Nothing in the records may be altered; repeat them exactly.

Data under study
------------------------------------
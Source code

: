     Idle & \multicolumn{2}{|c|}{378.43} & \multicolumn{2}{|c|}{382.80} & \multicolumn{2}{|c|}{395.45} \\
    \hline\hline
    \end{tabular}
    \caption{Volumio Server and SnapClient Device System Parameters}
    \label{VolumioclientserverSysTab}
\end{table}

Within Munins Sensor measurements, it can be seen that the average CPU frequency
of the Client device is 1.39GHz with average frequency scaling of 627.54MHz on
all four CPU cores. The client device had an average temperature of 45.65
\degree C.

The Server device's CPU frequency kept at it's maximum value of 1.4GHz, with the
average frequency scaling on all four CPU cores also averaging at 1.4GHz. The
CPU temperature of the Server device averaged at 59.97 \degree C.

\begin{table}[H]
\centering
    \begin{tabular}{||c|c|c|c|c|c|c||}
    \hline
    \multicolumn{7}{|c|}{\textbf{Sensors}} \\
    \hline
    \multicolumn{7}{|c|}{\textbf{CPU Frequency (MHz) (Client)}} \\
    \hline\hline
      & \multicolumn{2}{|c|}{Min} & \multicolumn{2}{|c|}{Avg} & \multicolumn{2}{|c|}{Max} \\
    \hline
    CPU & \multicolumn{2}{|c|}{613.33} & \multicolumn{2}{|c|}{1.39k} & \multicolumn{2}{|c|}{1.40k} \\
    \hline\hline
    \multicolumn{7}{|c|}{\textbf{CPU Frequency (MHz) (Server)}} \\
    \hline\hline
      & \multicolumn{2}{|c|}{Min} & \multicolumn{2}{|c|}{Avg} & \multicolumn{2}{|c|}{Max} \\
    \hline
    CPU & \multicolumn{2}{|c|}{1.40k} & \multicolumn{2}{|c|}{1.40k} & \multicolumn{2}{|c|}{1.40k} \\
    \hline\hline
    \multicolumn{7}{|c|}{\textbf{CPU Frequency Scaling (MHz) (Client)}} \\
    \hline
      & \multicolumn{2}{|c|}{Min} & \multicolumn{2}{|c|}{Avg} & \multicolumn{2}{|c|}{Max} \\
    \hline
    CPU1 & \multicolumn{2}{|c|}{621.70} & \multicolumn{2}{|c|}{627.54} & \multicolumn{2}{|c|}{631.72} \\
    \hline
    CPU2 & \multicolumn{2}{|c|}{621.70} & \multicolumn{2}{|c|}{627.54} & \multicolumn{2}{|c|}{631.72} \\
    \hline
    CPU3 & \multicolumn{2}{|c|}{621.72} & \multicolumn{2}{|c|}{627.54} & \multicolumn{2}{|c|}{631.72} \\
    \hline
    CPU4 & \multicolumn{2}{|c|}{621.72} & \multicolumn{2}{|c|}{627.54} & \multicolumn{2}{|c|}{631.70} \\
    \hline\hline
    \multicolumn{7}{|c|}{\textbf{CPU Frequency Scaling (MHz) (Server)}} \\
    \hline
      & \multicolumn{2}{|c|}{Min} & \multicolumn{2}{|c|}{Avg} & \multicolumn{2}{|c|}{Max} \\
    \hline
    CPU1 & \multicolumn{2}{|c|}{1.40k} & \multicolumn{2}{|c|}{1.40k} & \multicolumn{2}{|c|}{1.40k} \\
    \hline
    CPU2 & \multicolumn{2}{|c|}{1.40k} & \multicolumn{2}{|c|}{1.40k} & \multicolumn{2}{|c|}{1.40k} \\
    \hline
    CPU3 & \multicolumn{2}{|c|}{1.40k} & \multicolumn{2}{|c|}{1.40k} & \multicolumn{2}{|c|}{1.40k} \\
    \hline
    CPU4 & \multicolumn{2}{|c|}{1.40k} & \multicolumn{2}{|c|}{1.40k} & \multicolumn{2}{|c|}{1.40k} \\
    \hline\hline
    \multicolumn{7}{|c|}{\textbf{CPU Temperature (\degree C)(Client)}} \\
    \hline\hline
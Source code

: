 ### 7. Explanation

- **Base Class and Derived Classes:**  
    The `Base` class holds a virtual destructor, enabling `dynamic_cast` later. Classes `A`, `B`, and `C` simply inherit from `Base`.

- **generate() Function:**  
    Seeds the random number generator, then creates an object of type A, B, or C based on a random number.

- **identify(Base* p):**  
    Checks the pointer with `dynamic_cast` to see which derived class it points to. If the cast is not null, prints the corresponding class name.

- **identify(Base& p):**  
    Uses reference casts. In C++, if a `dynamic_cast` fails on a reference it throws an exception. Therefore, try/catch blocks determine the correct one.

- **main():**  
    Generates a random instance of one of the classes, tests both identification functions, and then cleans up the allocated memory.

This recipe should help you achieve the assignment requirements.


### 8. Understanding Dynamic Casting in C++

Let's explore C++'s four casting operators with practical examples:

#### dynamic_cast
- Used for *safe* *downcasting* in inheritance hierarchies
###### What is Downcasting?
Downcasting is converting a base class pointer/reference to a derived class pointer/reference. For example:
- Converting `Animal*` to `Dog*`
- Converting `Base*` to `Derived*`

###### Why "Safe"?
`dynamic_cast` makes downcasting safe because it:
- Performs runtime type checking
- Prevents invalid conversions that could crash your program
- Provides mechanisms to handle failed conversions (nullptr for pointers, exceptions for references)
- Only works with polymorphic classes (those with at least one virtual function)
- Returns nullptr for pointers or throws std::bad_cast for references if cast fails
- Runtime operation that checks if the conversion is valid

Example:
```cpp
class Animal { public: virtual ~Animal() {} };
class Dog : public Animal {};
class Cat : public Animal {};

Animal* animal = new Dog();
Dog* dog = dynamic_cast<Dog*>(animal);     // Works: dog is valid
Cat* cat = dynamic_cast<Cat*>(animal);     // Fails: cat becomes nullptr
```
------------------------------------
Response area
Source code

:     Idle & \multicolumn{2}{|c|}{378.43} & \multicolumn{2}{|c|}{382.80} & \multicolumn{2}{|c|}{395.45} \\
    \hline\hline
    \end{tabular}
    \caption{Volumio Server and SnapClient Device System Parameters}
    \label{VolumioclientserverSysTab}
\end{table}

Within Munins Sensor measurements, it can be seen that the average CPU frequency
of the Client device is 1.39GHz with average frequency scaling of 627.54MHz on
all four CPU cores. The client device had an average temperature of 45.65
\degree C.

The Server device's CPU frequency kept at it's maximum value of 1.4GHz, with the
average frequency scaling on all four CPU cores also averaging at 1.4GHz. The
CPU temperature of the Server device averaged at 59.97 \degree C.

\begin{table}[H]
\centering
    \begin{tabular}{||c|c|c|c|c|c|c||}
    \hline
    \multicolumn{7}{|c|}{\textbf{Sensors}} \\
    \hline
    \multicolumn{7}{|c|}{\textbf{CPU Frequency (MHz) (Client)}} \\
    \hline\hline
      & \multicolumn{2}{|c|}{Min} & \multicolumn{2}{|c|}{Avg} & \multicolumn{2}{|c|}{Max} \\
    \hline
    CPU & \multicolumn{2}{|c|}{613.33} & \multicolumn{2}{|c|}{1.39k} & \multicolumn{2}{|c|}{1.40k} \\
    \hline\hline
    \multicolumn{7}{|c|}{\textbf{CPU Frequency (MHz) (Server)}} \\
    \hline\hline
      & \multicolumn{2}{|c|}{Min} & \multicolumn{2}{|c|}{Avg} & \multicolumn{2}{|c|}{Max} \\
    \hline
    CPU & \multicolumn{2}{|c|}{1.40k} & \multicolumn{2}{|c|}{1.40k} & \multicolumn{2}{|c|}{1.40k} \\
    \hline\hline
    \multicolumn{7}{|c|}{\textbf{CPU Frequency Scaling (MHz) (Client)}} \\
    \hline
      & \multicolumn{2}{|c|}{Min} & \multicolumn{2}{|c|}{Avg} & \multicolumn{2}{|c|}{Max} \\
    \hline
    CPU1 & \multicolumn{2}{|c|}{621.70} & \multicolumn{2}{|c|}{627.54} & \multicolumn{2}{|c|}{631.72} \\
    \hline
    CPU2 & \multicolumn{2}{|c|}{621.70} & \multicolumn{2}{|c|}{627.54} & \multicolumn{2}{|c|}{631.72} \\
    \hline
    CPU3 & \multicolumn{2}{|c|}{621.72} & \multicolumn{2}{|c|}{627.54} & \multicolumn{2}{|c|}{631.72} \\
    \hline
    CPU4 & \multicolumn{2}{|c|}{621.72} & \multicolumn{2}{|c|}{627.54} & \multicolumn{2}{|c|}{631.70} \\
    \hline\hline
    \multicolumn{7}{|c|}{\textbf{CPU Frequency Scaling (MHz) (Server)}} \\
    \hline
      & \multicolumn{2}{|c|}{Min} & \multicolumn{2}{|c|}{Avg} & \multicolumn{2}{|c|}{Max} \\
    \hline
    CPU1 & \multicolumn{2}{|c|}{1.40k} & \multicolumn{2}{|c|}{1.40k} & \multicolumn{2}{|c|}{1.40k} \\
    \hline
    CPU2 & \multicolumn{2}{|c|}{1.40k} & \multicolumn{2}{|c|}{1.40k} & \multicolumn{2}{|c|}{1.40k} \\
    \hline
    CPU3 & \multicolumn{2}{|c|}{1.40k} & \multicolumn{2}{|c|}{1.40k} & \multicolumn{2}{|c|}{1.40k} \\
    \hline
    CPU4 & \multicolumn{2}{|c|}{1.40k} & \multicolumn{2}{|c|}{1.40k} & \multicolumn{2}{|c|}{1.40k} \\
    \hline\hline
    \multicolumn{7}{|c|}{\textbf{CPU Temperature (\degree C)(Client)}} \\
    \hline\hline
Source code

: ### 7. Explanation

- **Base Class and Derived Classes:**  
    The `Base` class holds a virtual destructor, enabling `dynamic_cast` later. Classes `A`, `B`, and `C` simply inherit from `Base`.

- **generate() Function:**  
    Seeds the random number generator, then creates an object of type A, B, or C based on a random number.

- **identify(Base* p):**  
    Checks the pointer with `dynamic_cast` to see which derived class it points to. If the cast is not null, prints the corresponding class name.

- **identify(Base& p):**  
    Uses reference casts. In C++, if a `dynamic_cast` fails on a reference it throws an exception. Therefore, try/catch blocks determine the correct one.

- **main():**  
    Generates a random instance of one of the classes, tests both identification functions, and then cleans up the allocated memory.

This recipe should help you achieve the assignment requirements.


### 8. Understanding Dynamic Casting in C++

Let's explore C++'s four casting operators with practical examples:

#### dynamic_cast
- Used for *safe* *downcasting* in inheritance hierarchies
###### What is Downcasting?
Downcasting is converting a base class pointer/reference to a derived class pointer/reference. For example:
- Converting `Animal*` to `Dog*`
- Converting `Base*` to `Derived*`

###### Why "Safe"?
`dynamic_cast` makes downcasting safe because it:
- Performs runtime type checking
- Prevents invalid conversions that could crash your program
- Provides mechanisms to handle failed conversions (nullptr for pointers, exceptions for references)
- Only works with polymorphic classes (those with at least one virtual function)
- Returns nullptr for pointers or throws std::bad_cast for references if cast fails
- Runtime operation that checks if the conversion is valid

Example:
```cpp
class Animal { public: virtual ~Animal() {} };
class Dog : public Animal {};
class Cat : public Animal {};

Animal* animal = new Dog();
Dog* dog = dynamic_cast<Dog*>(animal);     // Works: dog is valid
Cat* cat = dynamic_cast<Cat*>(animal);     // Fails: cat becomes nullptr
```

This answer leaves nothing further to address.